WORK INSTRUCTION - All entries should be copied exactly, none left out.

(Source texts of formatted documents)
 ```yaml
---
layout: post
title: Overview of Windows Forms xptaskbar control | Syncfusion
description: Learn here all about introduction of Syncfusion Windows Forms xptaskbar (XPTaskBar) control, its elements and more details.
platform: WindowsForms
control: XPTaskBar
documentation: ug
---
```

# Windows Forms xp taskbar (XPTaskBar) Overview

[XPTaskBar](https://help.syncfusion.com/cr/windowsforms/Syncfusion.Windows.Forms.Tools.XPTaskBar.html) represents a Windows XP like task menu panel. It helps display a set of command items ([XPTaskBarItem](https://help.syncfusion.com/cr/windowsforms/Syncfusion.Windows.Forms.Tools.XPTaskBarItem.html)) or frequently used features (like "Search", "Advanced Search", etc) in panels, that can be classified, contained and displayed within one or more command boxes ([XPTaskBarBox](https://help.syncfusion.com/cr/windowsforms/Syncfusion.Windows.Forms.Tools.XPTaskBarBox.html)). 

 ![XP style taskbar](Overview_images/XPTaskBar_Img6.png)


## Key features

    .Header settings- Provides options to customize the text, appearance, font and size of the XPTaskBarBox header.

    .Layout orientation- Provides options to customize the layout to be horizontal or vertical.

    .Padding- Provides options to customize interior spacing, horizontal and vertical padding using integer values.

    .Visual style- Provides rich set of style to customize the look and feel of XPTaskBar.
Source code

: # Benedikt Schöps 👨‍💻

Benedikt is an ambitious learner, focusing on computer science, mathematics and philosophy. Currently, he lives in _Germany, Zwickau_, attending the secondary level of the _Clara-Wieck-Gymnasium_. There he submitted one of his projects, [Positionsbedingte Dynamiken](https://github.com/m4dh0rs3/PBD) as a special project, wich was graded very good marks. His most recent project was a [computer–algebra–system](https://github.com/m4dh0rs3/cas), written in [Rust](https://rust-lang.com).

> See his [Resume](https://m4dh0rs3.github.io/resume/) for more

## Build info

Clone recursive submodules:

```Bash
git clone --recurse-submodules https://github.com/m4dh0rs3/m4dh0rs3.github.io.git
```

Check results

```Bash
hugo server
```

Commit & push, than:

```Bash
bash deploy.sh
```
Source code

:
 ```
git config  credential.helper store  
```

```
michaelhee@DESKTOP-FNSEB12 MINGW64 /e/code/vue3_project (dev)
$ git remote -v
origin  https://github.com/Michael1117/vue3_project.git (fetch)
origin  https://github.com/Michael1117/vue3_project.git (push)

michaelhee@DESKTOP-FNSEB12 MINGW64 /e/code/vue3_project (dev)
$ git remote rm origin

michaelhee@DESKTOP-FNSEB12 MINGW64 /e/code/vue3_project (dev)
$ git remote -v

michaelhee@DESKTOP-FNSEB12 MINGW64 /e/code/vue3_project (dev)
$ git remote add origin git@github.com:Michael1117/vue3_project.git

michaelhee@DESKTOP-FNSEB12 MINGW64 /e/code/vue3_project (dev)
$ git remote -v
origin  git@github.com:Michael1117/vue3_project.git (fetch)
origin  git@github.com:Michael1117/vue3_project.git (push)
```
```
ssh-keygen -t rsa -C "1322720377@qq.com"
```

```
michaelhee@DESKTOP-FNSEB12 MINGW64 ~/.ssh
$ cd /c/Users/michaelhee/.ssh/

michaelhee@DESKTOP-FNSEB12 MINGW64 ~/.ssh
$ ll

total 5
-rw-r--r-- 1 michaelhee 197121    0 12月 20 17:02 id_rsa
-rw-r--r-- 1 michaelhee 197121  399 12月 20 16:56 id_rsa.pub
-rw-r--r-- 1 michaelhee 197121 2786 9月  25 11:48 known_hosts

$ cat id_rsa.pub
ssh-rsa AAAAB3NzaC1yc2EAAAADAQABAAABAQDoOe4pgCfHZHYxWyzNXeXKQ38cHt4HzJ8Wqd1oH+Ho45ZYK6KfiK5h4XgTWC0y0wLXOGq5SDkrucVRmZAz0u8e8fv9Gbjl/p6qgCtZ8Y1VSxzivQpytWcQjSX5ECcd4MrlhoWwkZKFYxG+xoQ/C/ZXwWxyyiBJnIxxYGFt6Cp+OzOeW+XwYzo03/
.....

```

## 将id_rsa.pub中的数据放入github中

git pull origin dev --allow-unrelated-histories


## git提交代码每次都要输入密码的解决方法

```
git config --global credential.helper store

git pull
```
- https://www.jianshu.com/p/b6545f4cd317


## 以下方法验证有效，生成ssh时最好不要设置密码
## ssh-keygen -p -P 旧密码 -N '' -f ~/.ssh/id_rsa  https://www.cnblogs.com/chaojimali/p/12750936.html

EXERCISE OUTPUT -
 ```yaml
---
layout: post
title: Overview of Windows Forms xptaskbar control | Syncfusion
description: Learn here all about introduction of Syncfusion Windows Forms xptaskbar (XPTaskBar) control, its elements and more details.
platform: WindowsForms
control: XPTaskBar
documentation: ug
---
```

# Windows Forms xp taskbar (XPTaskBar) Overview

[XPTaskBar](https://help.syncfusion.com/cr/windowsforms/Syncfusion.Windows.Forms.Tools.XPTaskBar.html) represents a Windows XP like task menu panel. It helps display a set of command items ([XPTaskBarItem](https://help.syncfusion.com/cr/windowsforms/Syncfusion.Windows.Forms.Tools.XPTaskBarItem.html)) or frequently used features (like "Search", "Advanced Search", etc) in panels, that can be classified, contained and displayed within one or more command boxes ([XPTaskBarBox](https://help.syncfusion.com/cr/windowsforms/Syncfusion.Windows.Forms.Tools.XPTaskBarBox.html)). 

 ![XP style taskbar](Overview_images/XPTaskBar_Img6.png)


## Key features

    .Header settings- Provides options to customize the text, appearance, font and size of the XPTaskBarBox header.

    .Layout orientation- Provides options to customize the layout to be horizontal or vertical.

    .Padding- Provides options to customize interior spacing, horizontal and vertical padding using integer values.

    .Visual style- Provides rich set of style to customize the look and feel of XPTaskBar.
Source code

: # Benedikt Schöps 👨‍💻

Benedikt is an ambitious learner, focusing on computer science, mathematics and philosophy. Currently, he lives in _Germany, Zwickau_, attending the secondary level of the _Clara-Wieck-Gymnasium_. There he submitted one of his projects, [Positionsbedingte Dynamiken](https://github.com/m4dh0rs3/PBD) as a special project, wich was graded very good marks. His most recent project was a [computer–algebra–system](https://github.com/m4dh0rs3/cas), written in [Rust](https://rust-lang.com).

> See his [Resume](https://m4dh0rs3.github.io/resume/) for more

## Build info

Clone recursive submodules:

```Bash
git clone --recurse-submodules https://github.com/m4dh0rs3/m4dh0rs3.github.io.git
```

Check results

```Bash
hugo server
```

Commit & push, than:

```Bash
bash deploy.sh
```
Source code

:
 ```
git config  credential.helper store  
```

```
michaelhee@DESKTOP-FNSEB12 MINGW64 /e/code/vue3_project (dev)
$ git remote -v
origin  https://github.com/Michael1117/vue3_project.git (fetch)
origin  https://github.com/Michael1117/vue3_project.git (push)

michaelhee@DESKTOP-FNSEB12 MINGW64 /e/code/vue3_project (dev)
$ git remote rm origin

michaelhee@DESKTOP-FNSEB12 MINGW64 /e/code/vue3_project (dev)
$ git remote -v

michaelhee@DESKTOP-FNSEB12 MINGW64 /e/code/vue3_project (dev)
$ git remote add origin git@github.com:Michael1117/vue3_project.git

michaelhee@DESKTOP-FNSEB12 MINGW64 /e/code/vue3_project (dev)
$ git remote -v
origin  git@github.com:Michael1117/vue3_project.git (fetch)
origin  git@github.com:Michael1117/vue3_project.git (push)
```
```
ssh-keygen -t rsa -C "1322720377@qq.com"
```

```
michaelhee@DESKTOP-FNSEB12 MINGW64 ~/.ssh
$ cd /c/Users/michaelhee/.ssh/

michaelhee@DESKTOP-FNSEB12 MINGW64 ~/.ssh
$ ll

total 5
-rw-r--r-- 1 michaelhee 197121    0 12月 20 17:02 id_rsa
-rw-r--r-- 1 michaelhee 197121  399 12月 20 16:56 id_rsa.pub
-rw-r--r-- 1 michaelhee 197121 2786 9月  25 11:48 known_hosts

$ cat id_rsa.pub
ssh-rsa AAAAB3NzaC1yc2EAAAADAQABAAABAQDoOe4pgCfHZHYxWyzNXeXKQ38cHt4HzJ8Wqd1oH+Ho45ZYK6KfiK5h4XgTWC0y0wLXOGq5SDkrucVRmZAz0u8e8fv9Gbjl/p6qgCtZ8Y1VSxzivQpytWcQjSX5ECcd4MrlhoWwkZKFYxG+xoQ/C/ZXwWxyyiBJnIxxYGFt6Cp+OzOeW+XwYzo03/
.....

```

## 将id_rsa.pub中的数据放入github中

git pull origin dev --allow-unrelated-histories


## git提交代码每次都要输入密码的解决方法

```
git config --global credential.helper store

git pull
```
- https://www.jianshu.com/p/b6545f4cd317


## 以下方法验证有效，生成ssh时最好不要设置密码
## ssh-keygen -p -P 旧密码 -N '' -f ~/.ssh/id_rsa  https://www.cnblogs.com/chaojimali/p/12750936.html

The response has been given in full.